__What needs to be done__: Write out, unaltered, each line from the top of the records below down to the line where "Create 3 new" appears, that line included.

__Records provided__:
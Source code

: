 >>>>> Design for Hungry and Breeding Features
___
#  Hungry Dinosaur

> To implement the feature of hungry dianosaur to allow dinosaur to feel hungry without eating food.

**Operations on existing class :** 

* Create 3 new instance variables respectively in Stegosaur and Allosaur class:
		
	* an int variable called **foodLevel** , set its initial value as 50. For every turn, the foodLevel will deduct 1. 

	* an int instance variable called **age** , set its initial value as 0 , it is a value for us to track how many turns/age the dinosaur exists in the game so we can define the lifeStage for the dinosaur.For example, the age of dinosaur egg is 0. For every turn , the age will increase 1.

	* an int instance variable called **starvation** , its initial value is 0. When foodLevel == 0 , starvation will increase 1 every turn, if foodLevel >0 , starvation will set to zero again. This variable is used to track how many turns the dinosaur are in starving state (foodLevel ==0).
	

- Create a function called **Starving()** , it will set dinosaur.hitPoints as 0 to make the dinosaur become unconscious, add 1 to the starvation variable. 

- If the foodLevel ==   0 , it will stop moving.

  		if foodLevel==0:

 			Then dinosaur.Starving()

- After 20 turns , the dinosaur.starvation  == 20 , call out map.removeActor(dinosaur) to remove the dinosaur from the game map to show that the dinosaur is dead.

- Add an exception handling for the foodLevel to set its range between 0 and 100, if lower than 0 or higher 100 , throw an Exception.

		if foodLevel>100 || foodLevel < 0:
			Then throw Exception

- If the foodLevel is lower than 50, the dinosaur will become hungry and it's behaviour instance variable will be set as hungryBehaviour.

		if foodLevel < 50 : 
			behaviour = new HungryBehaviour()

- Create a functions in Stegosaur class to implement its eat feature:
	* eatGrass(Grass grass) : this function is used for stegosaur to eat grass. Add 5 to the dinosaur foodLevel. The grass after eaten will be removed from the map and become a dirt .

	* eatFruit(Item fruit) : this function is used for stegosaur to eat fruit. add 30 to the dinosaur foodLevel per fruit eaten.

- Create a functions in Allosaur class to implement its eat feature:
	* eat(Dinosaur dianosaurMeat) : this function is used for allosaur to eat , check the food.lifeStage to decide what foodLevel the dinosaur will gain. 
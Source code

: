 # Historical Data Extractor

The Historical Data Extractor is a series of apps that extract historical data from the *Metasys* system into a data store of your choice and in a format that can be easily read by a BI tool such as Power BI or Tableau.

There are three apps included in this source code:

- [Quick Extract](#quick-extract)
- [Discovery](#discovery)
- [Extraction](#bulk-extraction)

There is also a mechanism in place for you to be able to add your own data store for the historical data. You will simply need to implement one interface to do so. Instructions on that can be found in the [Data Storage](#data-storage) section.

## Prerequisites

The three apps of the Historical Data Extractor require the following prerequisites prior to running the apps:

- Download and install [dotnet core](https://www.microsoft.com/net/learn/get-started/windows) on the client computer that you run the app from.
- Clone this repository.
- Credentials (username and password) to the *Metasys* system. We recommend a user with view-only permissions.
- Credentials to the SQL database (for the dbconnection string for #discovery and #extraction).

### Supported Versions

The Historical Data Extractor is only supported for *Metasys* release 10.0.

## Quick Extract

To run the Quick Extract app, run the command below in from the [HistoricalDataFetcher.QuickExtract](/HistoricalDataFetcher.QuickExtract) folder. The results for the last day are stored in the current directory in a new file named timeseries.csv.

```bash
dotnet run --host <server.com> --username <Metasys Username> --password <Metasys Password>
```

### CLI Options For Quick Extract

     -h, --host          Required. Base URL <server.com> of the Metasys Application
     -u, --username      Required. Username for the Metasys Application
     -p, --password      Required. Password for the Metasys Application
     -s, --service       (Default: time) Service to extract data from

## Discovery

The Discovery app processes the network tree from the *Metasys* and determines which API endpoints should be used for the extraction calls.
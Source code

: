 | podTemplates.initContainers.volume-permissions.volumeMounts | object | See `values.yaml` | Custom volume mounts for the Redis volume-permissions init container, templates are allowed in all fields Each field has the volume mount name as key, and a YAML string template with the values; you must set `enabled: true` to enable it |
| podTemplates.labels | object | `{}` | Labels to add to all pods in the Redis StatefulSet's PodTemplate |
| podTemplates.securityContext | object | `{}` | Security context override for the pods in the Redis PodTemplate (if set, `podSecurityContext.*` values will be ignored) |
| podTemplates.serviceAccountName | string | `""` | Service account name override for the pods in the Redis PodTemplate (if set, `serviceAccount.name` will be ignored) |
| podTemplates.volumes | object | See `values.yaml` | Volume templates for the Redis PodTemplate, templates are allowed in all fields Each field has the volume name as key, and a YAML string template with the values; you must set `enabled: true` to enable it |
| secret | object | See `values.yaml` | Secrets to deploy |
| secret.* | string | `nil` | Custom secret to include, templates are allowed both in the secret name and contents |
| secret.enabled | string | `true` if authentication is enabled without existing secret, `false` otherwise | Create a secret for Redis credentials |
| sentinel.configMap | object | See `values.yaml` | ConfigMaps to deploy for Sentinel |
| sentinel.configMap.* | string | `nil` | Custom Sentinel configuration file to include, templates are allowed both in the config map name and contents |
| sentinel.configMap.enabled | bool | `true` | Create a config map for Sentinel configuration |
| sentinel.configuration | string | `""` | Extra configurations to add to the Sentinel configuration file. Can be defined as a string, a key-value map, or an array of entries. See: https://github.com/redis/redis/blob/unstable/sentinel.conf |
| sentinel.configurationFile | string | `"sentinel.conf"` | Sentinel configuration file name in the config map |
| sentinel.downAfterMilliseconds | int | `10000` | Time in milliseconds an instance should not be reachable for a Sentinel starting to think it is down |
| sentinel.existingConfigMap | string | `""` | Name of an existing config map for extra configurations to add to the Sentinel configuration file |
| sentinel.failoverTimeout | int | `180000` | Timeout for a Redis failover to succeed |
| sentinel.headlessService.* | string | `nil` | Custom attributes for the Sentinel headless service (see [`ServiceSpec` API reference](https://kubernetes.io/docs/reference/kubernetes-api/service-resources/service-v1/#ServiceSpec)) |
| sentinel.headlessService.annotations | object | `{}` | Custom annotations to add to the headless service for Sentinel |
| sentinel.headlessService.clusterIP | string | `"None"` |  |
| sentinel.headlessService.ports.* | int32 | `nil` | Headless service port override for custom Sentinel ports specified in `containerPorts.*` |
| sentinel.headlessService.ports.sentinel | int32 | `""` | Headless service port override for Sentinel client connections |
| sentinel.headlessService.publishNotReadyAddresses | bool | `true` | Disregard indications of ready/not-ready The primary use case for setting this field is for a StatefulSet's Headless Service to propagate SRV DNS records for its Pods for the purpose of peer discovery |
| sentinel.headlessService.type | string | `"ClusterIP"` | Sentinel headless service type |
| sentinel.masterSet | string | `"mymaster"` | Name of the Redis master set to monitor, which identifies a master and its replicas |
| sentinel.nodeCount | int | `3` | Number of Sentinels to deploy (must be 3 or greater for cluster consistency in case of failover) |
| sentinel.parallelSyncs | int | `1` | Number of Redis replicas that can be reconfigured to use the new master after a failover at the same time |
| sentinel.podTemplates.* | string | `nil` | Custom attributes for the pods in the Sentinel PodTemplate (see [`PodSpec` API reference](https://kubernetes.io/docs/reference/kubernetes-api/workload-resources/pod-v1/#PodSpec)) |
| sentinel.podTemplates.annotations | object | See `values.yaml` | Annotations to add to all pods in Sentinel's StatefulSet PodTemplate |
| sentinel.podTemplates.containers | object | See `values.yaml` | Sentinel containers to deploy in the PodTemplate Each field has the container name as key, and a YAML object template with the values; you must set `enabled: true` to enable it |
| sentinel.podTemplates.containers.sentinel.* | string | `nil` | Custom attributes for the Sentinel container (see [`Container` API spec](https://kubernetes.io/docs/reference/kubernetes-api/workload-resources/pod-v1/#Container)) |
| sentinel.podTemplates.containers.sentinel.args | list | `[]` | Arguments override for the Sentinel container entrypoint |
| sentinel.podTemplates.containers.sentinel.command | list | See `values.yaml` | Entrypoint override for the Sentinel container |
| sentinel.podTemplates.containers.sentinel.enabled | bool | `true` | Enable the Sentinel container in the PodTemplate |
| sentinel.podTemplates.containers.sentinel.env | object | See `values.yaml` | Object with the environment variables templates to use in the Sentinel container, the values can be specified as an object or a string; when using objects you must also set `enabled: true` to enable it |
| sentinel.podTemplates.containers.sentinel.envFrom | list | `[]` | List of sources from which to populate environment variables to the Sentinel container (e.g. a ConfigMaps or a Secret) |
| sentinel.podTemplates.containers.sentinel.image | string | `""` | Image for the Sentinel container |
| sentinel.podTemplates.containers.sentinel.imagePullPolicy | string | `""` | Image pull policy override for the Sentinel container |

__Response to this exercise__:
Source code

: >>>>> Design for Hungry and Breeding Features
___
#  Hungry Dinosaur

> To implement the feature of hungry dianosaur to allow dinosaur to feel hungry without eating food.

**Operations on existing class :** 

* Create 3 new instance variables respectively in Stegosaur and Allosaur class:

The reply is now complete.